» **Dataset excerpts**
• • • • • • •
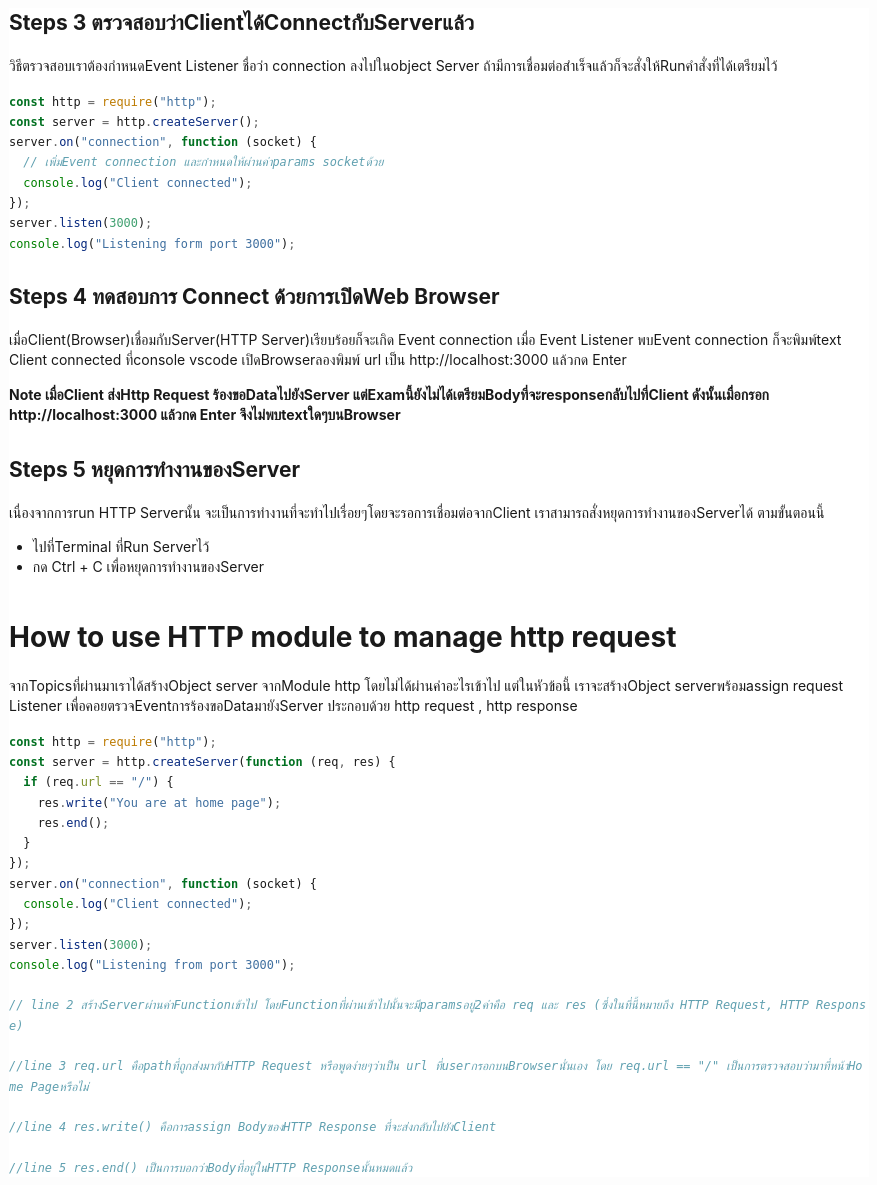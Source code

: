 ## Steps 3 ตรวจสอบว่าClientได้ConnectกับServerแล้ว

วิธีตรวจสอบเราต้องกำหนดEvent Listener ชื่อว่า connection ลงไปในobject Server ถ้ามีการเชื่อมต่อสำเร็จแล้วก็จะสั่งให้Runคำสั่งที่ได้เตรียมไว้

```js
const http = require("http");
const server = http.createServer();
server.on("connection", function (socket) {
  // เพิ่มEvent connection และกำหนดให้ผ่านค่าparams socketด้วย
  console.log("Client connected");
});
server.listen(3000);
console.log("Listening form port 3000");
```

## Steps 4 ทดสอบการ Connect ด้วยการเปิดWeb Browser

เมื่อClient(Browser)เชื่อมกับServer(HTTP Server)เรียบร้อยก็จะเกิด Event connection เมื่อ Event Listener พบEvent connection ก็จะพิมพ์text Client connected ที่console vscode
เปิดBrowserลองพิมพ์ url เป็น http://localhost:3000 แล้วกด Enter

**Note เมื่อClient ส่งHttp Request ร้องขอDataไปยังServer แต่Examนี้ยังไม่ได้เตรียมBodyที่จะresponseกลับไปที่Client ดังนั้นเมื่อกรอก http://localhost:3000 แล้วกด Enter จึงไม่พบtextใดๆบนBrowser**

## Steps 5 หยุดการทำงานของServer

เนื่องจากการrun HTTP Serverนั้น จะเป็นการทำงานที่จะทำไปเรื่อยๆโดยจะรอการเชื่อมต่อจากClient เราสามารถสั่งหยุดการทำงานของServerได้ ตามขั้นตอนนี้

- ไปที่Terminal ที่Run Serverไว้
- กด Ctrl + C เพื่อหยุดการทำงานของServer

# How to use HTTP module to manage http request

จากTopicsที่ผ่านมาเราได้สร้างObject server จากModule http โดยไม่ได้ผ่านค่าอะไรเข้าไป แต่ในหัวข้อนี้ เราจะสร้างObject serverพร้อมassign request Listener เพื่อคอยตรวจEventการร้องขอDataมายังServer ประกอบด้วย http request , http response

```js
const http = require("http");
const server = http.createServer(function (req, res) {
  if (req.url == "/") {
    res.write("You are at home page");
    res.end();
  }
});
server.on("connection", function (socket) {
  console.log("Client connected");
});
server.listen(3000);
console.log("Listening from port 3000");

// line 2 สร้างServerผ่านค่าFunctionเข้าไป โดยFunctionที่ผ่านเข้าไปนั้นจะมีparamsอยู่2ค่าคือ req และ res (ซึ่งในที่นี้หมายถึง HTTP Request, HTTP Response)

//line 3 req.url คือpathที่ถูกส่งมากับHTTP Request หรือพูดง่ายๆว่าเป็น url ที่userกรอกบนBrowserนั่นเอง โดย req.url == "/" เป็นการตรวจสอบว่ามาที่หน้าHome Pageหรือไม่

//line 4 res.write() คือการassign BodyของHTTP Response ที่จะส่งกลับไปยังClient

//line 5 res.end() เป็นการบอกว่าBodyที่อยู่ในHTTP Responseนั้นหมดแล้ว
```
• • • • • • •
» **Exercise directions**
Look through the data above and return each line where the string "Listening" occurs.

» **Task solution**
console.log("Listening form port 3000");
console.log("Listening from port 3000");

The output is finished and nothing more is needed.